First you must make a distinction between most powerful(energy/time) laser and most energetic(energy per pulse) laser, this is a distinction not made in the article. The Omega laser is currently the most energetic ultraviolet(frequency tripled Neodymium:Glass) laser in the world now at ~25 Kilojoules per pulse, very soon to be eclipsed by the preliminary first light of the National Ignition Facility. However each "shot" on the system, as they are called, is only a couple hundred picoseconds to a couple nanoseconds long (depending on the shot pulse shape) making it's peak power around a maximum of about 60 Terawatts. This is not the most powerful laser in the world. The Rutherford Appelton laboratory in England has a "Petawatt" system they just commissioned which is capable of at least hundreds of Terawatts of power albeit only with a couple hundred joules of energy per shot.

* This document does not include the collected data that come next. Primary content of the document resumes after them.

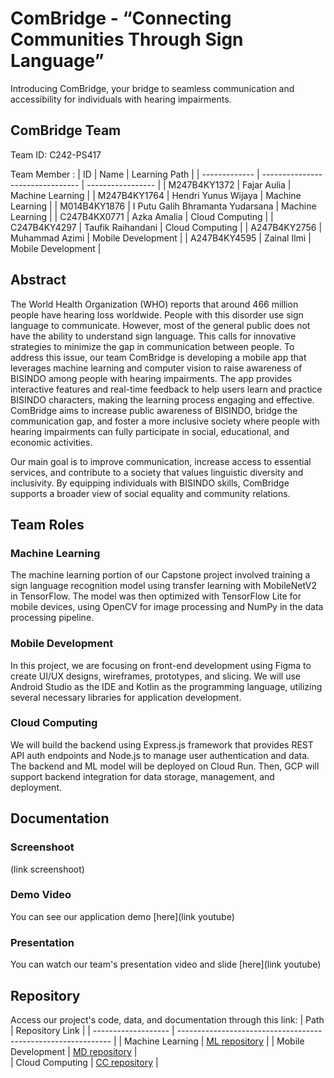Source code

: # ComBridge - “Connecting Communities Through Sign Language”

Introducing ComBridge, your bridge to seamless communication and accessibility for individuals with hearing impairments. 
## ComBridge Team
Team ID: C242-PS417

Team Member :
| ID            | Name                             | Learning Path     |
| ------------- | -------------------------------- | ----------------- |
| M247B4KY1372  | Fajar Aulia                      | Machine Learning  |
| M247B4KY1764  | Hendri Yunus Wijaya              | Machine Learning  |
| M014B4KY1876  | I Putu Galih Bhramanta Yudarsana | Machine Learning  |
| C247B4KX0771  | Azka Amalia                      | Cloud Computing   |
| C247B4KY4297  | Taufik Raihandani                | Cloud Computing   |
| A247B4KY2756  | Muhammad Azimi                   | Mobile Development |
| A247B4KY4595  | Zainal Ilmi                      | Mobile Development |

## Abstract
The World Health Organization (WHO) reports that around 466 million people have hearing loss worldwide. People with this disorder use sign language to communicate. However, most of the general public does not have the ability to understand sign language. This calls for innovative strategies to minimize the gap in communication between people. To address this issue, our team ComBridge  is developing a mobile app that leverages machine learning and computer vision to raise awareness of BISINDO among people with hearing impairments. The app provides interactive features and real-time feedback to help users learn and practice BISINDO characters, making the learning process engaging and effective. ComBridge aims to increase public awareness of BISINDO, bridge the communication gap, and foster a more inclusive society where people with hearing impairments can fully participate in social, educational, and economic activities.

Our main goal is to improve communication, increase access to essential services, and contribute to a society that values ​​linguistic diversity and inclusivity. By equipping individuals with BISINDO skills, ComBridge supports a broader view of social equality and community relations.

## Team Roles

### Machine Learning
The machine learning portion of our Capstone project involved training a sign language recognition model using transfer learning with MobileNetV2 in TensorFlow. The model was then optimized with TensorFlow Lite for mobile devices, using OpenCV for image processing and NumPy in the data processing pipeline.

### Mobile Development
In this project, we are focusing on front-end development using Figma to create UI/UX designs, wireframes, prototypes, and slicing. We will use Android Studio as the IDE and Kotlin as the programming language, utilizing several necessary libraries for application development.

### Cloud Computing
We will build the backend using Express.js framework that provides REST API auth endpoints and Node.js to manage user authentication and data. The backend and ML model will be deployed on Cloud Run. Then, GCP will support backend integration for data storage, management, and deployment.

## Documentation

### Screenshoot
(link screenshoot)

### Demo Video
You can see our application demo [here](link youtube)

### Presentation
You can watch our team's presentation video and slide [here](link youtube)

## Repository
Access our project's code, data, and documentation through this link:
| Path                | Repository Link                                               |
| ------------------- | ------------------------------------------------------------- |
| Machine Learning    | [ML repository](https://github.com/azk107/ComBridge/tree/ML)  |
| Mobile Development  | [MD repository](https://github.com/azk107/ComBridge/tree/MD)  |                                           
| Cloud Computing     | [CC repository](https://github.com/azk107/ComBridge/tree/CC)  |
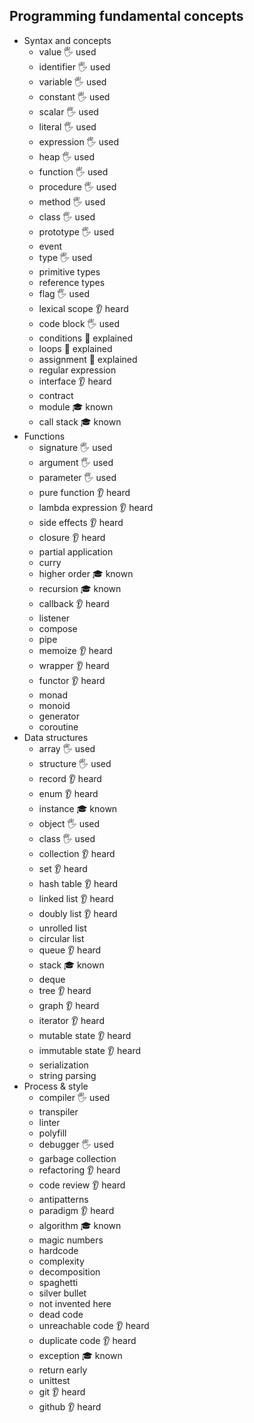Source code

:## Programming fundamental concepts

- Syntax and concepts
  - value 🖐️ used 
  - identifier 🖐️ used 
  - variable 🖐️ used 
  - constant 🖐️ used 
  - scalar 🖐️ used 
  - literal 🖐️ used 
  - expression 🖐️ used 
  - heap 🖐️ used 
  - function 🖐️ used 
  - procedure 🖐️ used 
  - method 🖐️ used 
  - class 🖐️ used 
  - prototype 🖐️ used 
  - event
  - type 🖐️ used 
  - primitive types
  - reference types
  - flag 🖐️ used 
  - lexical scope 👂 heard
  - code block  🖐️ used
  - conditions 🙋 explained
  - loops 🙋 explained
  - assignment 🙋 explained
  - regular expression
  - interface 👂 heard
  - contract
  - module 🎓 known
  - call stack 🎓 known 
- Functions
  - signature 🖐️ used
  - argument 🖐️ used
  - parameter 🖐️ used
  - pure function 👂 heard
  - lambda expression 👂 heard
  - side effects 👂 heard
  - closure 👂 heard
  - partial application
  - curry
  - higher order 🎓 known 
  - recursion 🎓 known
  - callback 👂 heard
  - listener
  - compose
  - pipe
  - memoize 👂 heard
  - wrapper 👂 heard
  - functor 👂 heard
  - monad
  - monoid
  - generator
  - coroutine
- Data structures
  - array 🖐️ used
  - structure 🖐️ used
  - record 👂 heard
  - enum 👂 heard
  - instance 🎓 known
  - object 🖐️ used
  - class 🖐️ used
  - collection 👂 heard
  - set 👂 heard
  - hash table 👂 heard
  - linked list 👂 heard
  - doubly list 👂 heard
  - unrolled list
  - circular list
  - queue 👂 heard
  - stack 🎓 known
  - deque
  - tree 👂 heard
  - graph 👂 heard
  - iterator 👂 heard
  - mutable state 👂 heard
  - immutable state 👂 heard
  - serialization
  - string parsing
- Process & style
  - compiler 🖐️ used
  - transpiler
  - linter
  - polyfill
  - debugger 🖐️ used
  - garbage collection
  - refactoring 👂 heard
  - code review 👂 heard
  - antipatterns
  - paradigm 👂 heard
  - algorithm 🎓 known
  - magic numbers
  - hardcode
  - complexity
  - decomposition
  - spaghetti
  - silver bullet
  - not invented here
  - dead code
  - unreachable code 👂 heard
  - duplicate code 👂 heard
  - exception 🎓 known
  - return early
  - unittest
  - git 👂 heard
  - github 👂 heard
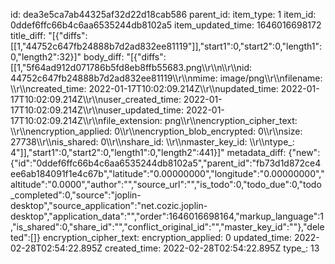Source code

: id: dea3e5ca7ab44325af32d22d18cab586
parent_id: 
item_type: 1
item_id: 0ddef6ffc66b4c6aa6535244db8102a5
item_updated_time: 1646016698172
title_diff: "[{\"diffs\":[[1,\"44752c647fb24888b7d2ad832ee81119\"]],\"start1\":0,\"start2\":0,\"length1\":0,\"length2\":32}]"
body_diff: "[{\"diffs\":[[1,\"5f64ad912d071786b5fd8eb8ffb55683.png\\\r\\\n\\\r\\\nid: 44752c647fb24888b7d2ad832ee81119\\\r\\\nmime: image/png\\\r\\\nfilename: \\\r\\\ncreated_time: 2022-01-17T10:02:09.214Z\\\r\\\nupdated_time: 2022-01-17T10:02:09.214Z\\\r\\\nuser_created_time: 2022-01-17T10:02:09.214Z\\\r\\\nuser_updated_time: 2022-01-17T10:02:09.214Z\\\r\\\nfile_extension: png\\\r\\\nencryption_cipher_text: \\\r\\\nencryption_applied: 0\\\r\\\nencryption_blob_encrypted: 0\\\r\\\nsize: 27738\\\r\\\nis_shared: 0\\\r\\\nshare_id: \\\r\\\nmaster_key_id: \\\r\\\ntype_: 4\"]],\"start1\":0,\"start2\":0,\"length1\":0,\"length2\":441}]"
metadata_diff: {"new":{"id":"0ddef6ffc66b4c6aa6535244db8102a5","parent_id":"fb73d1d872ce4ee6ab184091f1e4c67b","latitude":"0.00000000","longitude":"0.00000000","altitude":"0.0000","author":"","source_url":"","is_todo":0,"todo_due":0,"todo_completed":0,"source":"joplin-desktop","source_application":"net.cozic.joplin-desktop","application_data":"","order":1646016698164,"markup_language":1,"is_shared":0,"share_id":"","conflict_original_id":"","master_key_id":""},"deleted":[]}
encryption_cipher_text: 
encryption_applied: 0
updated_time: 2022-02-28T02:54:22.895Z
created_time: 2022-02-28T02:54:22.895Z
type_: 13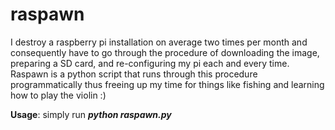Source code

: # raspawn

I destroy a raspberry pi installation on average two times per month and consequently have to go through the procedure of downloading the image, preparing a SD card, and re-configuring my pi each and every time. Raspawn is a python script that runs through this procedure programmatically thus freeing up my time for things like fishing and learning how to play the violin :)  


<b>Usage</b>: 
simply run <i><b>python raspawn.py</b></i>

It is interesting to note that the mechanism the Petawatt upgrade at the LLE will use to achieve it's million billion watts of power in a pulse time of a few picoseconds to hundreds of femtoseconds is called Optical Parametric Chirped Pulse Amplification(OPCPA) and was invented right at THE UofR in the late 1980's!! Chirped Pulse Amplification lasers are the only means to get to petawatt intensities and they are interesting because they are the first technology to allow nuclear reactions to be directly caused by intense light radiation(ie. no implosion/ heating stage as in ICF). This is really interesting because in addition to the spark plug type inertial confinement fusion catalyzing experiments that are planned, the intensity fluences allowed by petawatt lasers approaches (possibly >10^21 watts/sq. inch) what is necessary to do an experiment called "sparking the vacuum" whereby enough energy is placed in a small enough volume of space in a short enough period of time to cause a spontaneous transformation of energy directly into particles(via E=Mc^2). Neat eh?
- "Hear that?! The percolations are imminent! Cease your ingress!"